Exercise prompt – Exactly as written, print every line of the listing below and omit its pictures.
--- Data excerpts Enclosed Below ---
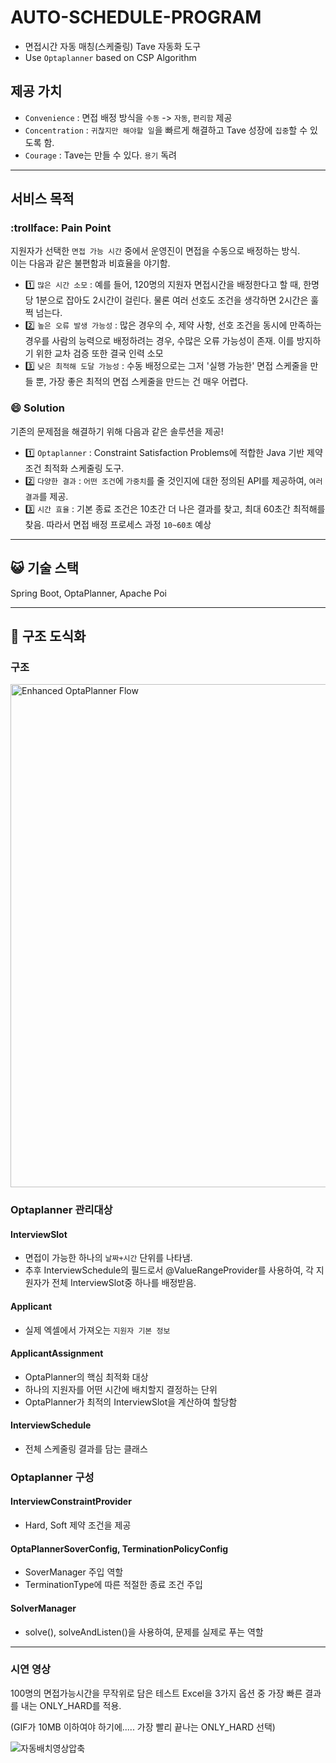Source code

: # AUTO-SCHEDULE-PROGRAM

- 면접시간 자동 매칭(스케줄링) Tave 자동화 도구
- Use `Optaplanner` based on CSP Algorithm

## 제공 가치

- `Convenience` : 면접 배정 방식을 `수동` -> `자동`, `편리함` 제공 
- `Concentration` : `귀찮지만 해야할 일`을 빠르게 해결하고 Tave 성장에 `집중`할 수 있도록 함.
- `Courage` : Tave는 만들 수 있다. `용기` 독려

<hr>

## 서비스 목적

### :trollface: Pain Point

지원자가 선택한 `면접 가능 시간` 중에서 운영진이 면접을 수동으로 배정하는 방식.   
이는 다음과 같은 불편함과 비효율을 야기함.

- :one: `많은 시간 소모` : 예를 들어, 120명의 지원자 면접시간을 배정한다고 할 때, 한명 당 1분으로 잡아도 2시간이 걸린다. 물론 여러 선호도 조건을 생각하면 2시간은 훌쩍 넘는다.
- :two: `높은 오류 발생 가능성` : 많은 경우의 수, 제약 사항, 선호 조건을 동시에 만족하는 경우를 사람의 능력으로 배정하려는 경우, 수많은 오류 가능성이 존재. 이를 방지하기 위한 교차 검증 또한 결국 인력 소모
- :three: `낮은 최적해 도달 가능성` : 수동 배정으로는 그저 '실행 가능한' 면접 스케줄을 만들 뿐, 가장 좋은 최적의 면접 스케줄을 만드는 건 매우 어렵다.

### :smile: Solution

기존의 문제점을 해결하기 위해 다음과 같은 솔루션을 제공!

- :one: `Optaplanner` : Constraint Satisfaction Problems에 적합한 Java 기반 제약 조건 최적화 스케줄링 도구.
- :two: `다양한 결과` : `어떤 조건`에 `가중치`를 줄 것인지에 대한 정의된 API를 제공하여, `여러 결과`를 제공.
- :three: `시간 효율` : 기본 종료 조건은 10초간 더 나은 결과를 찾고, 최대 60초간 최적해를 찾음. 따라서 면접 배정 프로세스 과정 `10~60초` 예상

<hr>

## :smiley_cat: 기술 스택

Spring Boot, OptaPlanner, Apache Poi


<hr>

## :construction: 구조 도식화

### 구조

<img width="700" height="805" alt="Enhanced OptaPlanner Flow" src="https://github.com/user-attachments/assets/f7420567-436c-4be5-9fe7-060d8f128098" />

### Optaplanner 관리대상

#### InterviewSlot
- 면접이 가능한 하나의 `날짜+시간` 단위를 나타냄.
- 추후 InterviewSchedule의 필드로서 @ValueRangeProvider를 사용하여, 각 지원자가 전체 InterviewSlot중 하나를 배정받음.

#### Applicant
- 실제 엑셀에서 가져오는 `지원자 기본 정보`

#### ApplicantAssignment 
- OptaPlanner의 핵심 최적화 대상
- 하나의 지원자를 어떤 시간에 배치할지 결정하는 단위
- OptaPlanner가 최적의 InterviewSlot을 계산하여 할당함

#### InterviewSchedule 
- 전체 스케줄링 결과를 담는 클래스

### Optaplanner 구성
#### InterviewConstraintProvider
- Hard, Soft 제약 조건을 제공

#### OptaPlannerSoverConfig, TerminationPolicyConfig
- SoverManager 주입 역할
- TerminationType에 따른 적절한 종료 조건 주입

#### SolverManager
- solve(), solveAndListen()을 사용하여, 문제를 실제로 푸는 역할

<hr>

### 시연 영상

100명의 면접가능시간을 무작위로 담은 테스트 Excel을 
3가지 옵션 중 가장 빠른 결과를 내는 ONLY_HARD를 적용.

(GIF가 10MB 이하여야 하기에..... 가장 빨리 끝나는 ONLY_HARD 선택)

![자동배치영상압축](https://github.com/user-attachments/assets/4e85c360-1c9b-4880-aec0-fa897c547c1b)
--- End of Enclosed Data excerpts ---
Solved problem –
Source code

: # AUTO-SCHEDULE-PROGRAM

- 면접시간 자동 매칭(스케줄링) Tave 자동화 도구
- Use `Optaplanner` based on CSP Algorithm

## 제공 가치

- `Convenience` : 면접 배정 방식을 `수동` -> `자동`, `편리함` 제공 
- `Concentration` : `귀찮지만 해야할 일`을 빠르게 해결하고 Tave 성장에 `집중`할 수 있도록 함.
- `Courage` : Tave는 만들 수 있다. `용기` 독려

<hr>

## 서비스 목적

### :trollface: Pain Point

지원자가 선택한 `면접 가능 시간` 중에서 운영진이 면접을 수동으로 배정하는 방식.   
이는 다음과 같은 불편함과 비효율을 야기함.

- :one: `많은 시간 소모` : 예를 들어, 120명의 지원자 면접시간을 배정한다고 할 때, 한명 당 1분으로 잡아도 2시간이 걸린다. 물론 여러 선호도 조건을 생각하면 2시간은 훌쩍 넘는다.
- :two: `높은 오류 발생 가능성` : 많은 경우의 수, 제약 사항, 선호 조건을 동시에 만족하는 경우를 사람의 능력으로 배정하려는 경우, 수많은 오류 가능성이 존재. 이를 방지하기 위한 교차 검증 또한 결국 인력 소모
- :three: `낮은 최적해 도달 가능성` : 수동 배정으로는 그저 '실행 가능한' 면접 스케줄을 만들 뿐, 가장 좋은 최적의 면접 스케줄을 만드는 건 매우 어렵다.

### :smile: Solution

기존의 문제점을 해결하기 위해 다음과 같은 솔루션을 제공!

- :one: `Optaplanner` : Constraint Satisfaction Problems에 적합한 Java 기반 제약 조건 최적화 스케줄링 도구.
- :two: `다양한 결과` : `어떤 조건`에 `가중치`를 줄 것인지에 대한 정의된 API를 제공하여, `여러 결과`를 제공.
- :three: `시간 효율` : 기본 종료 조건은 10초간 더 나은 결과를 찾고, 최대 60초간 최적해를 찾음. 따라서 면접 배정 프로세스 과정 `10~60초` 예상

<hr>

## :smiley_cat: 기술 스택

Spring Boot, OptaPlanner, Apache Poi


<hr>

## :construction: 구조 도식화

### 구조

<img width="700" height="805" alt="Enhanced OptaPlanner Flow" src="https://github.com/user-attachments/assets/f7420567-436c-4be5-9fe7-060d8f128098" />

### Optaplanner 관리대상

#### InterviewSlot
- 면접이 가능한 하나의 `날짜+시간` 단위를 나타냄.
- 추후 InterviewSchedule의 필드로서 @ValueRangeProvider를 사용하여, 각 지원자가 전체 InterviewSlot중 하나를 배정받음.

#### Applicant
- 실제 엑셀에서 가져오는 `지원자 기본 정보`

#### ApplicantAssignment 
- OptaPlanner의 핵심 최적화 대상
- 하나의 지원자를 어떤 시간에 배치할지 결정하는 단위
- OptaPlanner가 최적의 InterviewSlot을 계산하여 할당함

#### InterviewSchedule 
- 전체 스케줄링 결과를 담는 클래스

### Optaplanner 구성
#### InterviewConstraintProvider
- Hard, Soft 제약 조건을 제공

#### OptaPlannerSoverConfig, TerminationPolicyConfig
- SoverManager 주입 역할
- TerminationType에 따른 적절한 종료 조건 주입

#### SolverManager
- solve(), solveAndListen()을 사용하여, 문제를 실제로 푸는 역할

<hr>

### 시연 영상

100명의 면접가능시간을 무작위로 담은 테스트 Excel을 
3가지 옵션 중 가장 빠른 결과를 내는 ONLY_HARD를 적용.

(GIF가 10MB 이하여야 하기에..... 가장 빨리 끝나는 ONLY_HARD 선택)

![자동배치영상압축](https://github.com/user-attachments/assets/4e85c360-1c9b-4880-aec0-fa897c547c1b)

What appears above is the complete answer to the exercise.